P comes down to the water's edge with me to take a photo and, because the lake is so marshy, she steps onto what she thinks is land, only to sink into the muck. She is both laughing and crying simultaneously, and we solve it somewhat by removing her leggings and her wet shoe and sock. G sacrifices one of her socks, so P is walking around with one shoe and one sock ("Diddle diddle dumpling, my son John, went to bed with his trousers on, one shoe off, one shoe on, Diddle diddle dumpling, my son John."). Except that my parents' rickshaw driver takes quite a shine to our little P. I mean, really, the adoration of this kid is getting ridiculous here: He insists -- and it is clear if I protest any more he will be deeply insulted -- on buying her a bag of potato chips from this little shack of a canteen, which is also frequented by goats and cows. He carries her around lovingly, and she eats up the attention more ravenously than the chips, even.

After we leave Barhadpur, we stop along the way to Jaipur at a tiny little village. Actually, collection of a few dirty shacks would be closer to the truth. And here we see a cow (one of a million, and counting...), and the cow patties that are carefully gathered, formed, dried, and then used as fuel. And we have a picture of P & G trying to walk a goat. It ends up walking them, instead.

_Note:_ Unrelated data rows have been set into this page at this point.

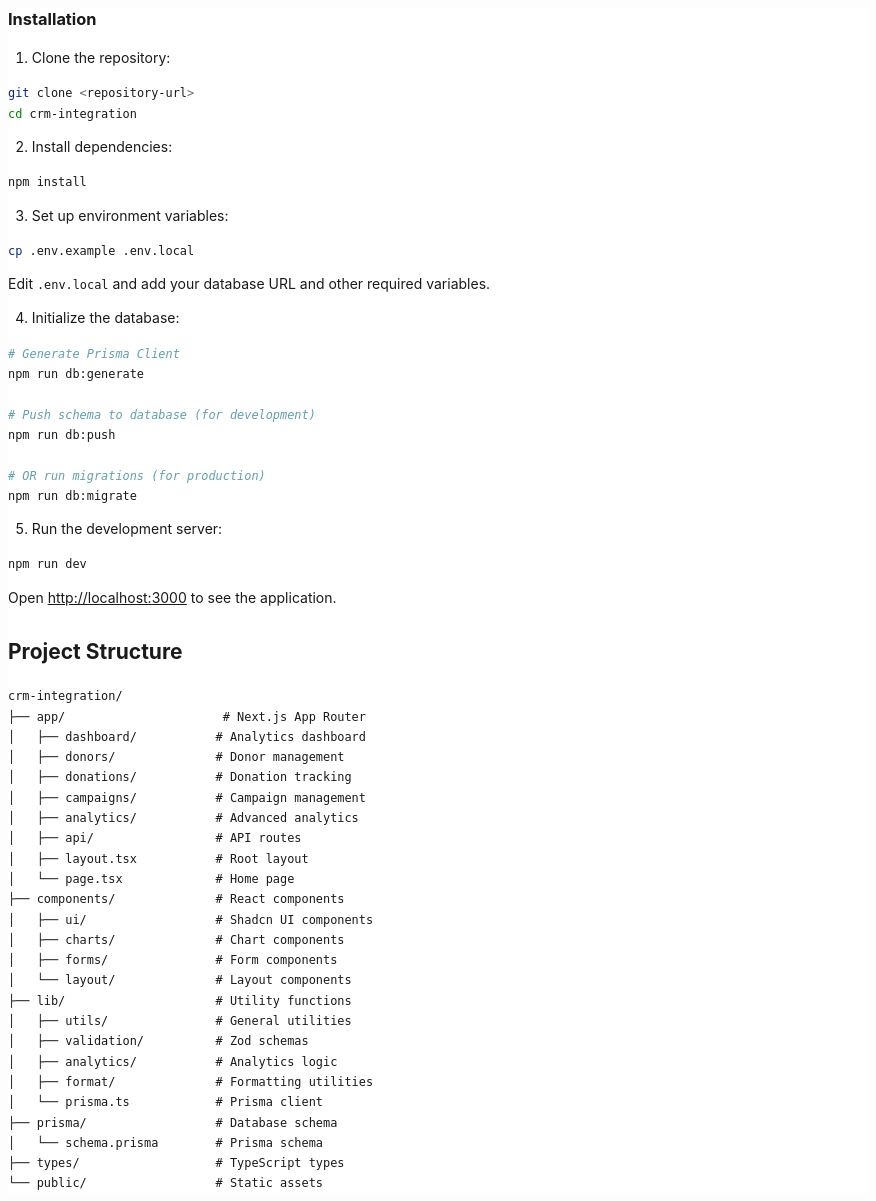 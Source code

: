 ### Installation

1. Clone the repository:
```bash
git clone <repository-url>
cd crm-integration
```

2. Install dependencies:
```bash
npm install
```

3. Set up environment variables:
```bash
cp .env.example .env.local
```

Edit `.env.local` and add your database URL and other required variables.

4. Initialize the database:
```bash
# Generate Prisma Client
npm run db:generate

# Push schema to database (for development)
npm run db:push

# OR run migrations (for production)
npm run db:migrate
```

5. Run the development server:
```bash
npm run dev
```

Open [http://localhost:3000](http://localhost:3000) to see the application.

## Project Structure

```
crm-integration/
├── app/                      # Next.js App Router
│   ├── dashboard/           # Analytics dashboard
│   ├── donors/              # Donor management
│   ├── donations/           # Donation tracking
│   ├── campaigns/           # Campaign management
│   ├── analytics/           # Advanced analytics
│   ├── api/                 # API routes
│   ├── layout.tsx           # Root layout
│   └── page.tsx             # Home page
├── components/              # React components
│   ├── ui/                  # Shadcn UI components
│   ├── charts/              # Chart components
│   ├── forms/               # Form components
│   └── layout/              # Layout components
├── lib/                     # Utility functions
│   ├── utils/               # General utilities
│   ├── validation/          # Zod schemas
│   ├── analytics/           # Analytics logic
│   ├── format/              # Formatting utilities
│   └── prisma.ts            # Prisma client
├── prisma/                  # Database schema
│   └── schema.prisma        # Prisma schema
├── types/                   # TypeScript types
└── public/                  # Static assets
```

As we approach Jaipur, P becomes our group's crack peacock hunter. Of course, it's not so hard to spot them when there are literally dozens all around. But still, she spots them first. They are the national bird of India, which seems quite fitting when you see the women in their emerald and turquoise saris.

But the animal that make the biggest impression is the monkey. Make that monkeys. A troop of monkeys. A barrel of monkeys. A cartloads of monkeys. (All official terms: look it up!) We stop at Gultaji temple, just at the edge of Jaipur. We are there in the evening, and standing at the top of the temple complex, we suddenly hear this thundrous screeching. I am standing with my dad, and we turn to see the source of the noise, and see something like 100 monkeys descending on us from above. I don't even have a chance to get my camera out for a picture of the flood pouring down on us, but I do regain my composure in time to snap about 10 pictures of my mom, girls, and Dinesh (our lovely, lovely driver/guide). In each of the 10 pictures, there are about a dozen monkeys, yet they're not the same ones! I think the only reason my mother survives this is because her instinct to protect her grandchildren against the onslaught of monkeys is just slightly higher than her instinct to jump off the nearest ledge to avoid them. They race down the steps and swarm over the temple complex and surrounding cliffs.


At the end, we witness a small altercation between monkeys (one pushes the other into the water in order to steal his peanut) and one large altercation (when a loud, screeching struggle over some food leaves one monkey with a tail stripped of fur and bloodied). G, of course, comes to tears over this. "Why can't the monkeys just work it out nicely?!" 

But the question of the hour is asked by P, marveling at all the primates: "But how did monkeys dissolve into humans?"